For a top-125 level golfer earning $2 million annually on the PGA Tour, you must subtract about $500,000 for these expenses and costs.

Don’t forget about Uncle Sam’s current maximum tax rate of 37%, too!  That leaves a successful PGA golfer with less than 50% of his earnings on tour every year.

Though most of us would love to have that type of problem, the travel required to earn significant money on the PGA Tour works against any player who values having a balanced family life. During golf’s lower paydays of the 1960’s, Jack Nicklaus never spent more than two consecutive weeks on the PGA Tour prior to coming home for at least a week.

He said, “I always loved to get home.  Because when I went back to play golf, my mind was fresh and clear and I could do whatever I wanted to do. If all you think about is golf …”

The balance between a professional golfer’s time on the PGA’s golf courses versus his time spent with family has been an ongoing issue for many decades.   Other successful golfers such as Byron Nelson, Gary Player, and Bruce Lietzke also played a bare-minimum number of PGA Tour events in order to have more time with their families, too.

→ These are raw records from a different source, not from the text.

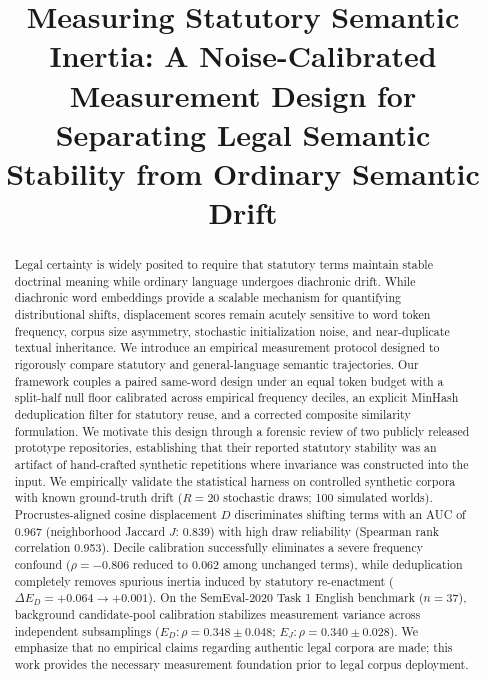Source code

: \documentclass[conference]{IEEEtran}
\begin{document}
\title{Measuring Statutory Semantic Inertia: A Noise-Calibrated Measurement Design for Separating Legal Semantic Stability from Ordinary Semantic Drift}

\author{
\and
{}
}

\maketitle

\begin{abstract}
Legal certainty is widely posited to require that statutory terms maintain stable doctrinal meaning while ordinary language undergoes diachronic drift. While diachronic word embeddings provide a scalable mechanism for quantifying distributional shifts, displacement scores remain acutely sensitive to word token frequency, corpus size asymmetry, stochastic initialization noise, and near-duplicate textual inheritance. We introduce an empirical measurement protocol designed to rigorously compare statutory and general-language semantic trajectories. Our framework couples a paired same-word design under an equal token budget with a split-half null floor calibrated across empirical frequency deciles, an explicit MinHash deduplication filter for statutory reuse, and a corrected composite similarity formulation. We motivate this design through a forensic review of two publicly released prototype repositories, establishing that their reported statutory stability was an artifact of hand-crafted synthetic repetitions where invariance was constructed into the input. We empirically validate the statistical harness on controlled synthetic corpora with known ground-truth drift ($R=20$ stochastic draws; 100 simulated worlds). Procrustes-aligned cosine displacement $D$ discriminates shifting terms with an AUC of 0.967 (neighborhood Jaccard $J$: 0.839) with high draw reliability (Spearman rank correlation 0.953). Decile calibration successfully eliminates a severe frequency confound ($\rho = -0.806$ reduced to $0.062$ among unchanged terms), while deduplication completely removes spurious inertia induced by statutory re-enactment ($\Delta E_D = +0.064 \to +0.001$). On the SemEval-2020 Task 1 English benchmark ($n=37$), background candidate-pool calibration stabilizes measurement variance across independent subsamplings ($E_D: \rho = 0.348 \pm 0.048$; $E_J: \rho = 0.340 \pm 0.028$). We emphasize that no empirical claims regarding authentic legal corpora are made; this work provides the necessary measurement foundation prior to legal corpus deployment.
\end{abstract}
\end{document}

Enter the LIV Golf Invitational Series in 2022.

Backed by a virtually unlimited supply of money from wealthy Saudi Arabian sponsors, a new golf league just hit the scene in June after years of discussion.  Headed by World Golf Hall-of-Fame star Greg Norman (who has long disliked the PGA Tour), the new golf tour is effectively buying men’s professional golfers to play in the league’s inaugural season of just eight events this summer and early fall.

Each LIV Golf tournament is just 54 holes (LIV = 54 in Roman numerals).  With no weekly cuts for the golfers, everyone in the field earns a minimum paycheck.  Each tournament features a whopping $20 million purse for the field of 48 players.

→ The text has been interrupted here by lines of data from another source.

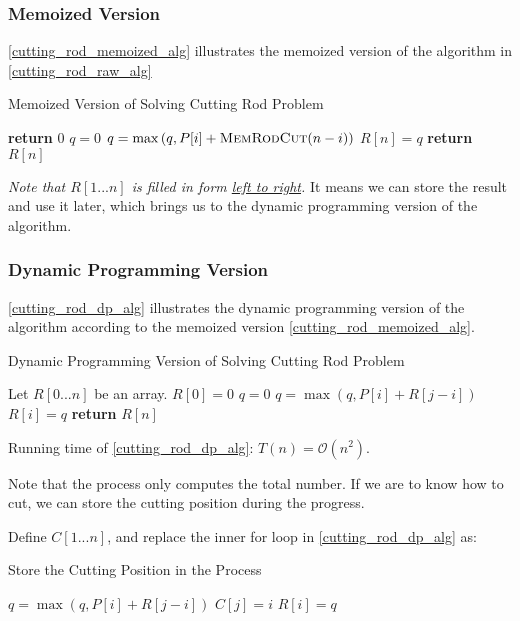 \subsubsection{Memoized Version}
\cref{cutting_rod_memoized_alg} illustrates the memoized version of the algorithm in \cref{cutting_rod_raw_alg}
\begin{algorithm}[H]
\caption{Memoized Version of Solving Cutting Rod Problem}\label{cutting_rod_memoized_alg}
\begin{algorithmic}[1]
 
    \State \textbf{return} {$0$}
\EndIf
{}
    \State $q=0$
        \State $q = \max\left(q, P[i]+\textsc{MemRodCut}(n-i)\right)$
    \EndFor
    \State $R[n] = q$
\EndIf
\State \textbf{return} {$R[n]$}
\EndProcedure
\end{algorithmic}
\end{algorithm}

\emph{Note that $R[1...n]$ is filled in form \underline{left to right}.} It means we can store the result and use it later, which brings us to the dynamic programming version of the algorithm.

\subsubsection{Dynamic Programming Version}
\cref{cutting_rod_dp_alg} illustrates the dynamic programming version of the algorithm according to the memoized version \cref{cutting_rod_memoized_alg}.
\begin{algorithm}[H]
\caption{Dynamic Programming Version of Solving Cutting Rod Problem}\label{cutting_rod_dp_alg}
\begin{algorithmic}[1]
\State Let $R[0...n]$ be an array.
\State $R[0] = 0$
    \State $q = 0$
        \State $q = \max(q, P[i] + R[j-i])$
    \EndFor
    \State $R[i] = q$
\EndFor
\State \textbf{return} {$R[n]$}
\EndProcedure
\end{algorithmic}
\end{algorithm}

Running time of \cref{cutting_rod_dp_alg}: $T(n) = \mathcal{O}(n^2)$.

Note that the process only computes the total number. If we are to know how to cut, we can store the cutting position during the progress.

Define $C[1...n]$, and replace the inner for loop in \cref{cutting_rod_dp_alg} as:
\begin{algorithm}[H]
\caption{Store the Cutting Position in the Process}
\begin{algorithmic}[1]
    \State $q = \max(q, P[i] + R[j-i])$
    \State $C[j] = i$
\EndFor
\State $R[i] = q$
\end{algorithmic}
\end{algorithm}

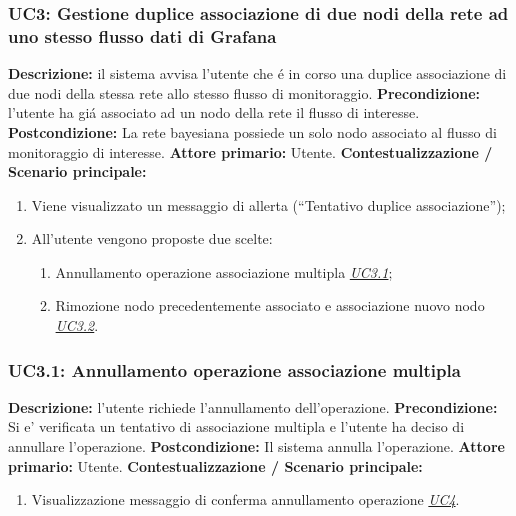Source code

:                 \subsubsection{UC3: Gestione duplice associazione di due nodi della rete ad uno stesso flusso dati di Grafana}
                    \textbf{Descrizione:} il sistema avvisa l’utente che é in corso una duplice associazione di due nodi della stessa rete allo stesso flusso di monitoraggio.
                    \newline
                    \textbf{Precondizione:} l’utente ha giá associato ad un nodo della rete il flusso di interesse.
                    \newline
                    \textbf{Postcondizione:}  La rete bayesiana possiede un solo nodo associato al flusso di monitoraggio di interesse.
                    \newline
                    \textbf{Attore primario:} Utente.
                    \newline
                    \textbf{Contestualizzazione / Scenario principale:} \begin{enumerate}
                        \item Viene visualizzato un messaggio di allerta (“Tentativo duplice associazione”);
                        \item All’utente vengono proposte due scelte:
                                \begin{enumerate}
                                    \item Annullamento operazione associazione multipla \underline{\textit{UC3.1}};
                                    \item Rimozione nodo precedentemente associato e associazione nuovo nodo \underline{\textit{UC3.2}}.
                                \end{enumerate}
                    \end{enumerate}
                
                \subsubsection{UC3.1: Annullamento operazione associazione multipla}
                    \textbf{Descrizione:}  l’utente richiede l’annullamento dell’operazione.
                    \newline
                    \textbf{Precondizione:} Si e’ verificata un tentativo di associazione multipla e l’utente ha deciso di annullare l’operazione.
                    \newline
                    \textbf{Postcondizione:}  Il sistema annulla l’operazione.
                    \newline
                    \textbf{Attore primario:} Utente.
                    \newline
                    \textbf{Contestualizzazione / Scenario principale:} \begin{enumerate}
                        \item Visualizzazione messaggio di conferma annullamento operazione \underline{\textit{UC4}}.
                    \end{enumerate}
                
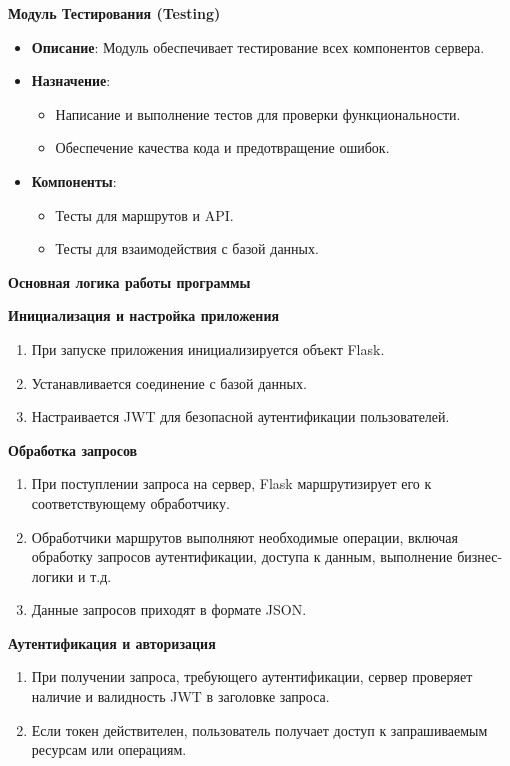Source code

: \documentclass[12pt, russian]{extarticle}
\begin{document}
\begin{spacing}{1.5}
\par \noindent \textbf{Модуль Тестирования (Testing)}
\begin{itemize}
    \item \textbf{Описание}: Модуль обеспечивает тестирование всех компонентов сервера.
    \item \textbf{Назначение}:
    \begin{itemize}
        \item Написание и выполнение тестов для проверки функциональности.
        \item Обеспечение качества кода и предотвращение ошибок.
    \end{itemize}
    \item \textbf{Компоненты}:
    \begin{itemize}
        \item Тесты для маршрутов и API.
        \item Тесты для взаимодействия с базой данных.
    \end{itemize}
\end{itemize}

\par \noindent \textbf{Основная логика работы программы}

\par \noindent \textbf{Инициализация и настройка приложения}
\begin{enumerate}
    \item При запуске приложения инициализируется объект Flask.
    \item Устанавливается соединение с базой данных.
    \item Настраивается JWT для безопасной аутентификации пользователей.
\end{enumerate}

\par \noindent \textbf{Обработка запросов}
\begin{enumerate}
    \item При поступлении запроса на сервер, Flask маршрутизирует его к соответствующему обработчику.
    \item Обработчики маршрутов выполняют необходимые операции, включая обработку запросов аутентификации, доступа к данным, выполнение бизнес-логики и т.д.
    \item Данные запросов приходят в формате JSON.
\end{enumerate}

\par \noindent \textbf{Аутентификация и авторизация}
\begin{enumerate}
    \item При получении запроса, требующего аутентификации, сервер проверяет наличие и валидность JWT в заголовке запроса.
    \item Если токен действителен, пользователь получает доступ к запрашиваемым ресурсам или операциям.
\end{enumerate}


\end{spacing}
\end{document}
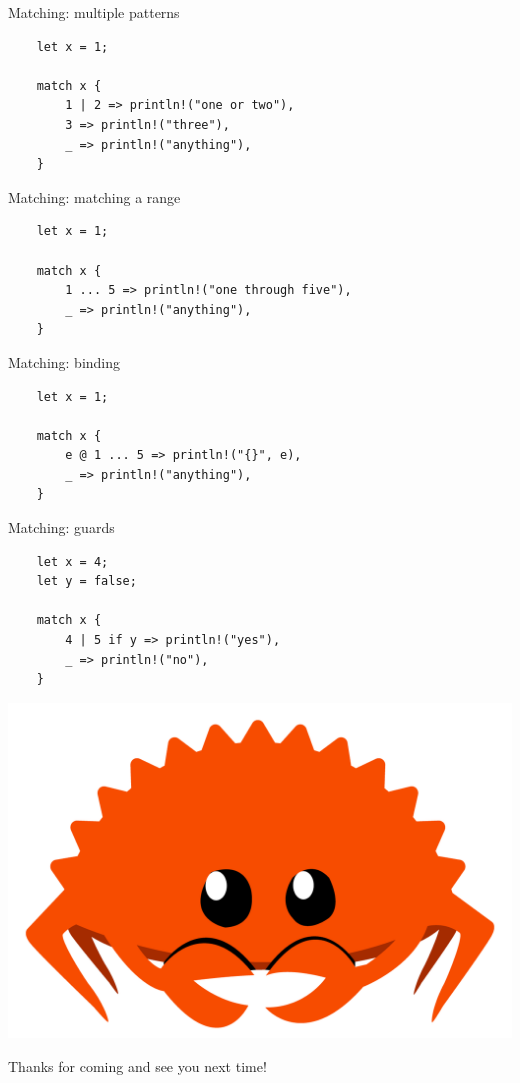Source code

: \documentclass[12pt, aspectratio=169]{beamer}
\newcommand{\ferrisframe}[1]{%
  \begin{frame}[standout]
    \includegraphics[height=0.8\textheight]{images/ferris.png}

    #1
  \end{frame}
}
\begin{document}
\begin{frame}[fragile]{Matching: multiple patterns}
  \begin{verbatim}
    let x = 1;

    match x {
        1 | 2 => println!("one or two"),
        3 => println!("three"),
        _ => println!("anything"),
    }
  \end{verbatim}
\end{frame}

\begin{frame}[fragile]{Matching: matching a range}
  \begin{verbatim}
    let x = 1;

    match x {
        1 ... 5 => println!("one through five"),
        _ => println!("anything"),
    }
  \end{verbatim}
\end{frame}

\begin{frame}[fragile]{Matching: binding}
  \begin{verbatim}
    let x = 1;

    match x {
        e @ 1 ... 5 => println!("{}", e),
        _ => println!("anything"),
    }
  \end{verbatim}
\end{frame}

\begin{frame}[fragile]{Matching: guards}
  \begin{verbatim}
    let x = 4;
    let y = false;

    match x {
        4 | 5 if y => println!("yes"),
        _ => println!("no"),
    }
  \end{verbatim}
\end{frame}

\ferrisframe{Thanks for coming and see you next time!}
\end{document}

By contrast, the 2022 PGA Tour events currently average about $7 million.  Of the 144 players who will tee-up on Thursday at PGA Tour event, only the top half of the field (72) after 36 holes will cash a paycheck that week by playing in the final two rounds over the weekend.

In the inaugural LIV Golf event two weeks ago in London, Charl Schwartzel pocketed $4 million for his victory while the last place finisher (Andy Ogletree) still took home $120,000.

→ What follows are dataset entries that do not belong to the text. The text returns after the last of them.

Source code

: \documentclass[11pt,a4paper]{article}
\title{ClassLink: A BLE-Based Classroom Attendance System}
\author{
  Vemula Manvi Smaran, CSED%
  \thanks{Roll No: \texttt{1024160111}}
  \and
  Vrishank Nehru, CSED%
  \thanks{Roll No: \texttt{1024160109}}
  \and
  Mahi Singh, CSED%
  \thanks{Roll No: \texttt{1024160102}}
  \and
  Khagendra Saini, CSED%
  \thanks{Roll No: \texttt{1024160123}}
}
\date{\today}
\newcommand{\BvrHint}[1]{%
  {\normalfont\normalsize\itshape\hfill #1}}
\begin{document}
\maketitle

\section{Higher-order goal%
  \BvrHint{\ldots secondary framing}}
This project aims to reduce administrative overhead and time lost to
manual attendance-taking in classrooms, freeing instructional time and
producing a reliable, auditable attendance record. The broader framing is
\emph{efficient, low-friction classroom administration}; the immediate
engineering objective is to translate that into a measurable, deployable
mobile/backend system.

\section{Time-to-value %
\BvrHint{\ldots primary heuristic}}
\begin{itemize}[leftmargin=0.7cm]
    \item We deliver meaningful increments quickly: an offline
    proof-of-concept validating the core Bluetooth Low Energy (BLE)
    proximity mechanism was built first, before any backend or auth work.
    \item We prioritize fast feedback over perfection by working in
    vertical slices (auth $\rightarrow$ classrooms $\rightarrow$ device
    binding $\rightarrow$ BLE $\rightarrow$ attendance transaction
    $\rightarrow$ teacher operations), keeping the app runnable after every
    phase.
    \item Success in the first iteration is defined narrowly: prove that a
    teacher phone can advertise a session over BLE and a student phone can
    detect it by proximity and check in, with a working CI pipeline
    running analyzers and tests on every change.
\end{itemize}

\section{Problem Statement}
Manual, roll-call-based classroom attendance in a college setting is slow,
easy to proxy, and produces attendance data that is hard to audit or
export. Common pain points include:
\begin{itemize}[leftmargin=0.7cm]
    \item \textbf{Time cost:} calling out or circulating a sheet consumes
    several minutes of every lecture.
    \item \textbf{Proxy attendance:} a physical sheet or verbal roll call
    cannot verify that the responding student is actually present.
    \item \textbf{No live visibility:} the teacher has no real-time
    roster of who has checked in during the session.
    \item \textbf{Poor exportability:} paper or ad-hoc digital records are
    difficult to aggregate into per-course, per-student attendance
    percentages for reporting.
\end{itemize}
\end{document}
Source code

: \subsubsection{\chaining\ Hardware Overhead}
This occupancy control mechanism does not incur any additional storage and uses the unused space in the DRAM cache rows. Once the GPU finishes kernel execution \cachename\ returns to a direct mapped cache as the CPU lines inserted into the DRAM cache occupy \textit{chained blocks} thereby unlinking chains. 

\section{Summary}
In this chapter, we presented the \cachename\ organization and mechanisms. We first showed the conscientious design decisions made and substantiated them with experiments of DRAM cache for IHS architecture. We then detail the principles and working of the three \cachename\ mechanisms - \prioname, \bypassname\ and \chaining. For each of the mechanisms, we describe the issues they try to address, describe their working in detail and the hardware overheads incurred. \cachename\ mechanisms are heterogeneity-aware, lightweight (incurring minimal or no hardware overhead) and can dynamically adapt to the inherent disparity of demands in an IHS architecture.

Phil Mickelson reportedly accepted a guarantee of $200 million from the new LIV Golf league.  It doesn’t matter how well he plays in those tournaments, either.  Other well-known American major championship winners such as Dustin Johnson, Bryson DeChambeau, Brooks Koepka, and Patrick Reed have signed guaranteed money deals to switch to the LIV Golf tour as well.    Like Mickelson, they will earn millions for just showing up to play in the remaining 54-hole LIV golf tournaments.

As you might expect, the PGA Tour is not happy about this.

These members of the PGA Tour have been suspended indefinitely.  Likewise, the European Tour (now called the DP World Tour) has chosen to fine any of their members playing in LIV events $120,000 (US dollars).  These players are also suspended from competing in Euro Tour events for the next month.

Phil Mickelson lit a fire last fall by complaining about the PGA Tour (as part of their contract with players) retaining the media rights to all of its golfers and sitting on a rapidly growing pile of money.  Mickelson thinks this incremental revenue should be shared with the players.

The PGA Tour has owned the media rights to its players for decades.  It allows the tour an opportunity to market the stars participating in any event for commercial purposes.   This right allows the PGA Tour to enhance the commercial value of its weekly events by marketing the golfers in order to increase the value of network television coverage, ticket prices at a particular event, etc.  Without such rights, though, the PGA Tour claims it would not be able to offer such large purses for its tournament schedule.

Phil Mickelson believes that the today’s media rights given by the players to the PGA Tour have become far more valuable today than in the pre-internet years.  The media rights for every PGA Tour event (past and present) can be re-sold by the PGA Tour.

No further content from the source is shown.